-------- DATA EXTRACTS --------
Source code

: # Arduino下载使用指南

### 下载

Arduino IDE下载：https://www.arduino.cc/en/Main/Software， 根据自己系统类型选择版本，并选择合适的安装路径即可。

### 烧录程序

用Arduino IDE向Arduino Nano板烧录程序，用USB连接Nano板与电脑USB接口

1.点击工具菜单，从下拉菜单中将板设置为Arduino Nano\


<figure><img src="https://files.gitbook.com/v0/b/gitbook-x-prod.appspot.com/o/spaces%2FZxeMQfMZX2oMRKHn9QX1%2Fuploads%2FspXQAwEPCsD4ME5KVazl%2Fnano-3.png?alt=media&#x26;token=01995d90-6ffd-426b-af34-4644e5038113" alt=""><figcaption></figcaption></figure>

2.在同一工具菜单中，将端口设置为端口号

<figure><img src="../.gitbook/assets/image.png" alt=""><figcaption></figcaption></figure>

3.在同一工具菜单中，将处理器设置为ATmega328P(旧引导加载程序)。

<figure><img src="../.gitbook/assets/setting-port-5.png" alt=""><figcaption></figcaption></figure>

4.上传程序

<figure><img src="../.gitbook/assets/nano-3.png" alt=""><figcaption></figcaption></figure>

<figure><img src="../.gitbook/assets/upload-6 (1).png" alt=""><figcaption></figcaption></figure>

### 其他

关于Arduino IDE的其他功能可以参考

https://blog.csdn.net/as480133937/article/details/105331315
--------
Take the entries above and write them out again unchanged.

Source code

: # Arduino下载使用指南

### 下载

Arduino IDE下载：https://www.arduino.cc/en/Main/Software， 根据自己系统类型选择版本，并选择合适的安装路径即可。

### 烧录程序

用Arduino IDE向Arduino Nano板烧录程序，用USB连接Nano板与电脑USB接口

1.点击工具菜单，从下拉菜单中将板设置为Arduino Nano\


<figure><img src="https://files.gitbook.com/v0/b/gitbook-x-prod.appspot.com/o/spaces%2FZxeMQfMZX2oMRKHn9QX1%2Fuploads%2FspXQAwEPCsD4ME5KVazl%2Fnano-3.png?alt=media&#x26;token=01995d90-6ffd-426b-af34-4644e5038113" alt=""><figcaption></figcaption></figure>

2.在同一工具菜单中，将端口设置为端口号

<figure><img src="../.gitbook/assets/image.png" alt=""><figcaption></figcaption></figure>

3.在同一工具菜单中，将处理器设置为ATmega328P(旧引导加载程序)。

<figure><img src="../.gitbook/assets/setting-port-5.png" alt=""><figcaption></figcaption></figure>

4.上传程序

<figure><img src="../.gitbook/assets/nano-3.png" alt=""><figcaption></figcaption></figure>

<figure><img src="../.gitbook/assets/upload-6 (1).png" alt=""><figcaption></figcaption></figure>

### 其他

关于Arduino IDE的其他功能可以参考

https://blog.csdn.net/as480133937/article/details/105331315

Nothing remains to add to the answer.